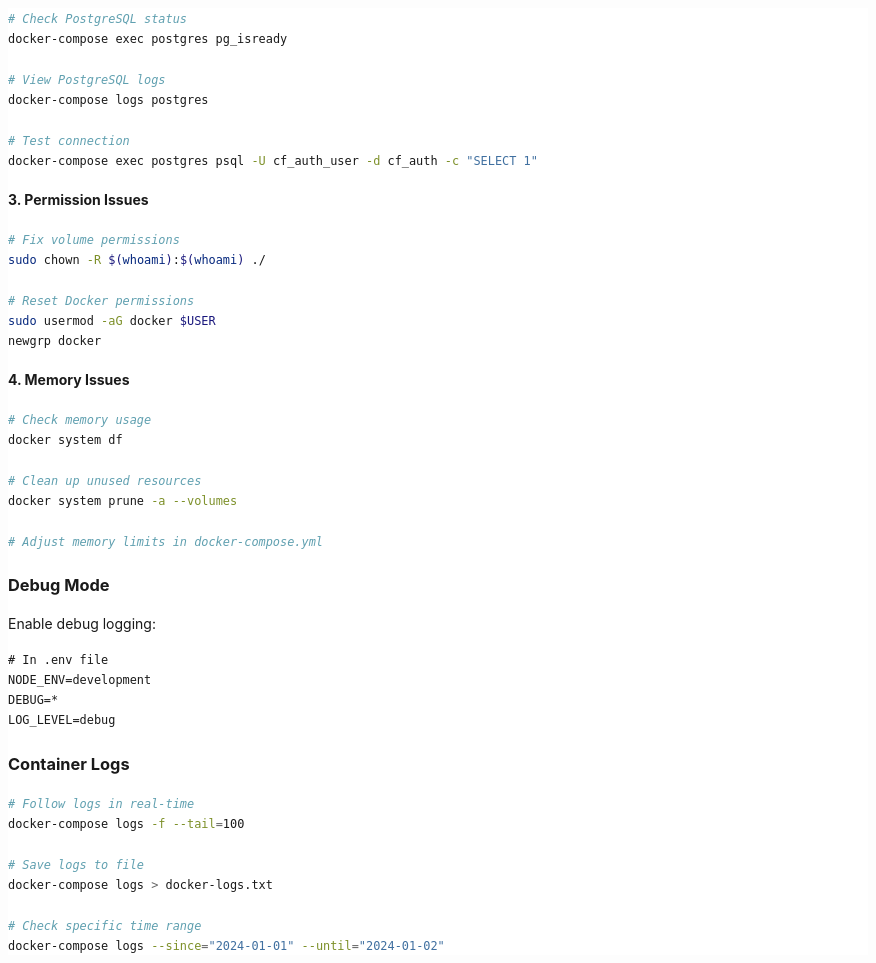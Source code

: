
 ```bash
# Check PostgreSQL status
docker-compose exec postgres pg_isready

# View PostgreSQL logs
docker-compose logs postgres

# Test connection
docker-compose exec postgres psql -U cf_auth_user -d cf_auth -c "SELECT 1"
```

#### 3. Permission Issues

```bash
# Fix volume permissions
sudo chown -R $(whoami):$(whoami) ./

# Reset Docker permissions
sudo usermod -aG docker $USER
newgrp docker
```

#### 4. Memory Issues

```bash
# Check memory usage
docker system df

# Clean up unused resources
docker system prune -a --volumes

# Adjust memory limits in docker-compose.yml
```

### Debug Mode

Enable debug logging:

```env
# In .env file
NODE_ENV=development
DEBUG=*
LOG_LEVEL=debug
```

### Container Logs

```bash
# Follow logs in real-time
docker-compose logs -f --tail=100

# Save logs to file
docker-compose logs > docker-logs.txt

# Check specific time range
docker-compose logs --since="2024-01-01" --until="2024-01-02"
```
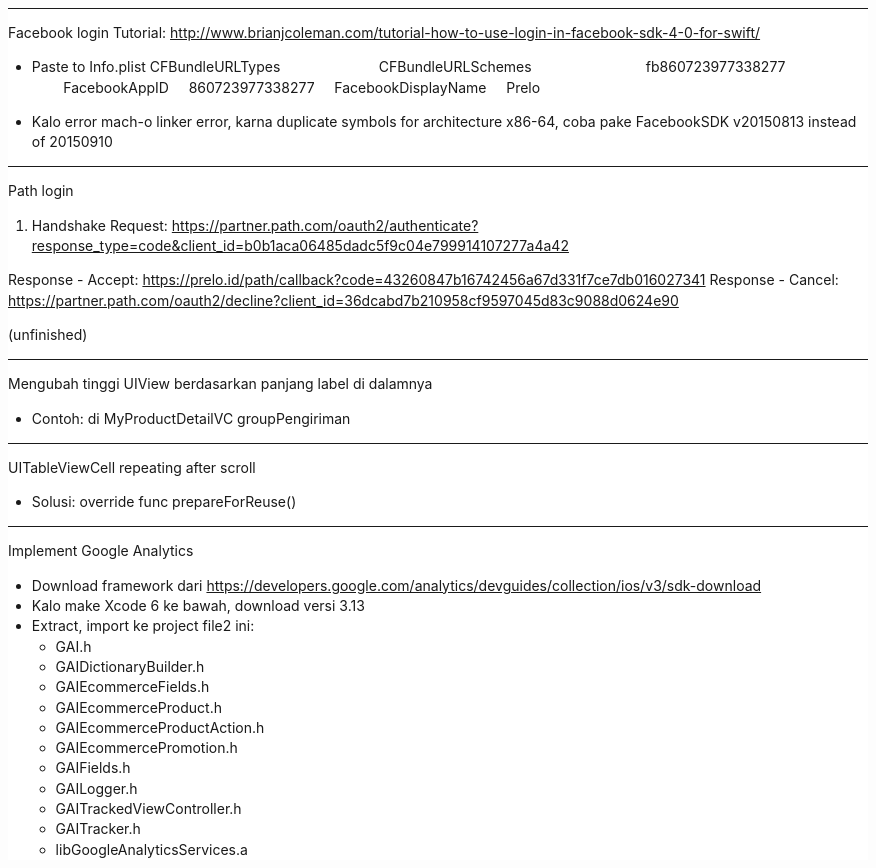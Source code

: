 ***********************************
Facebook login
Tutorial: http://www.brianjcoleman.com/tutorial-how-to-use-login-in-facebook-sdk-4-0-for-swift/

- Paste to Info.plist
 <key>CFBundleURLTypes</key>
    <array>
        <dict>
            <key>CFBundleURLSchemes</key>
            <array>
                <string>fb860723977338277</string>
            </array>
        </dict>
    </array>
    <key>FacebookAppID</key>
    <string>860723977338277</string>
    <key>FacebookDisplayName</key>
    <string>Prelo</string>

- Kalo error mach-o linker error, karna duplicate symbols for architecture x86-64, coba pake FacebookSDK v20150813 instead of 20150910

***********************************
Path login

1. Handshake
Request:
https://partner.path.com/oauth2/authenticate?response_type=code&client_id=b0b1aca06485dadc5f9c04e799914107277a4a42

Response - Accept:
https://prelo.id/path/callback?code=43260847b16742456a67d331f7ce7db016027341
Response - Cancel:
https://partner.path.com/oauth2/decline?client_id=36dcabd7b210958cf9597045d83c9088d0624e90

(unfinished)

**************************************************
Mengubah tinggi UIView berdasarkan panjang label di dalamnya
- Contoh: di MyProductDetailVC groupPengiriman

**************************************************
UITableViewCell repeating after scroll
- Solusi: override func prepareForReuse()

**************************************************
Implement Google Analytics
- Download framework dari https://developers.google.com/analytics/devguides/collection/ios/v3/sdk-download
- Kalo make Xcode 6 ke bawah, download versi 3.13
- Extract, import ke project file2 ini:
	- GAI.h
	- GAIDictionaryBuilder.h
	- GAIEcommerceFields.h
	- GAIEcommerceProduct.h
	- GAIEcommerceProductAction.h
	- GAIEcommercePromotion.h
	- GAIFields.h
	- GAILogger.h
	- GAITrackedViewController.h
	- GAITracker.h
	- libGoogleAnalyticsServices.a
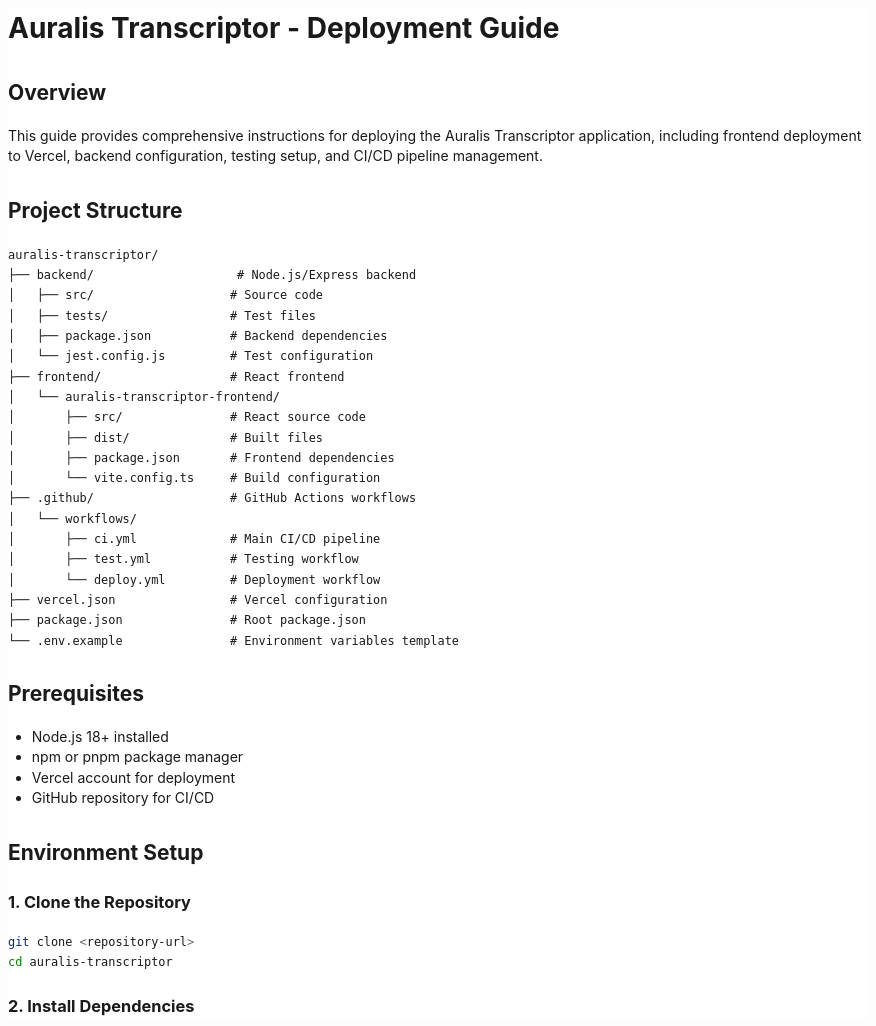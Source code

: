 # Auralis Transcriptor - Deployment Guide

## Overview

This guide provides comprehensive instructions for deploying the Auralis Transcriptor application, including frontend deployment to Vercel, backend configuration, testing setup, and CI/CD pipeline management.

## Project Structure

```
auralis-transcriptor/
├── backend/                    # Node.js/Express backend
│   ├── src/                   # Source code
│   ├── tests/                 # Test files
│   ├── package.json           # Backend dependencies
│   └── jest.config.js         # Test configuration
├── frontend/                  # React frontend
│   └── auralis-transcriptor-frontend/
│       ├── src/               # React source code
│       ├── dist/              # Built files
│       ├── package.json       # Frontend dependencies
│       └── vite.config.ts     # Build configuration
├── .github/                   # GitHub Actions workflows
│   └── workflows/
│       ├── ci.yml             # Main CI/CD pipeline
│       ├── test.yml           # Testing workflow
│       └── deploy.yml         # Deployment workflow
├── vercel.json                # Vercel configuration
├── package.json               # Root package.json
└── .env.example               # Environment variables template
```

## Prerequisites

- Node.js 18+ installed
- npm or pnpm package manager
- Vercel account for deployment
- GitHub repository for CI/CD

## Environment Setup

### 1. Clone the Repository

```bash
git clone <repository-url>
cd auralis-transcriptor
```

### 2. Install Dependencies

§

> **Aim of the task**
Except for the pictures, set down all of the records exactly as they are.

> **Exercise output**
Source code

:
 ```bash
# Check PostgreSQL status
docker-compose exec postgres pg_isready

# View PostgreSQL logs
docker-compose logs postgres

# Test connection
docker-compose exec postgres psql -U cf_auth_user -d cf_auth -c "SELECT 1"
```

#### 3. Permission Issues

```bash
# Fix volume permissions
sudo chown -R $(whoami):$(whoami) ./

# Reset Docker permissions
sudo usermod -aG docker $USER
newgrp docker
```

#### 4. Memory Issues

```bash
# Check memory usage
docker system df

# Clean up unused resources
docker system prune -a --volumes

# Adjust memory limits in docker-compose.yml
```

### Debug Mode

Enable debug logging:

```env
# In .env file
NODE_ENV=development
DEBUG=*
LOG_LEVEL=debug
```

### Container Logs

```bash
# Follow logs in real-time
docker-compose logs -f --tail=100

# Save logs to file
docker-compose logs > docker-logs.txt

# Check specific time range
docker-compose logs --since="2024-01-01" --until="2024-01-02"
```
Source code

: ***********************************
Facebook login
Tutorial: http://www.brianjcoleman.com/tutorial-how-to-use-login-in-facebook-sdk-4-0-for-swift/

- Paste to Info.plist
 <key>CFBundleURLTypes</key>
    <array>
        <dict>
            <key>CFBundleURLSchemes</key>
            <array>
                <string>fb860723977338277</string>
            </array>
        </dict>
    </array>
    <key>FacebookAppID</key>
    <string>860723977338277</string>
    <key>FacebookDisplayName</key>
    <string>Prelo</string>

- Kalo error mach-o linker error, karna duplicate symbols for architecture x86-64, coba pake FacebookSDK v20150813 instead of 20150910

***********************************
Path login

1. Handshake
Request:
https://partner.path.com/oauth2/authenticate?response_type=code&client_id=b0b1aca06485dadc5f9c04e799914107277a4a42

Response - Accept:
https://prelo.id/path/callback?code=43260847b16742456a67d331f7ce7db016027341
Response - Cancel:
https://partner.path.com/oauth2/decline?client_id=36dcabd7b210958cf9597045d83c9088d0624e90

(unfinished)

**************************************************
Mengubah tinggi UIView berdasarkan panjang label di dalamnya
- Contoh: di MyProductDetailVC groupPengiriman

**************************************************
UITableViewCell repeating after scroll
- Solusi: override func prepareForReuse()

**************************************************
Implement Google Analytics
- Download framework dari https://developers.google.com/analytics/devguides/collection/ios/v3/sdk-download
- Kalo make Xcode 6 ke bawah, download versi 3.13
- Extract, import ke project file2 ini:
	- GAI.h
	- GAIDictionaryBuilder.h
	- GAIEcommerceFields.h
	- GAIEcommerceProduct.h
	- GAIEcommerceProductAction.h
	- GAIEcommercePromotion.h
	- GAIFields.h
	- GAILogger.h
	- GAITrackedViewController.h
	- GAITracker.h
	- libGoogleAnalyticsServices.a
Source code

: # Auralis Transcriptor - Deployment Guide

## Overview

This guide provides comprehensive instructions for deploying the Auralis Transcriptor application, including frontend deployment to Vercel, backend configuration, testing setup, and CI/CD pipeline management.

## Project Structure

```
auralis-transcriptor/
├── backend/                    # Node.js/Express backend
│   ├── src/                   # Source code
│   ├── tests/                 # Test files
│   ├── package.json           # Backend dependencies
│   └── jest.config.js         # Test configuration
├── frontend/                  # React frontend
│   └── auralis-transcriptor-frontend/
│       ├── src/               # React source code
│       ├── dist/              # Built files
│       ├── package.json       # Frontend dependencies
│       └── vite.config.ts     # Build configuration
├── .github/                   # GitHub Actions workflows
│   └── workflows/
│       ├── ci.yml             # Main CI/CD pipeline
│       ├── test.yml           # Testing workflow
│       └── deploy.yml         # Deployment workflow
├── vercel.json                # Vercel configuration
├── package.json               # Root package.json
└── .env.example               # Environment variables template
```

## Prerequisites

- Node.js 18+ installed
- npm or pnpm package manager
- Vercel account for deployment
- GitHub repository for CI/CD

## Environment Setup

### 1. Clone the Repository

```bash
git clone <repository-url>
cd auralis-transcriptor
```

### 2. Install Dependencies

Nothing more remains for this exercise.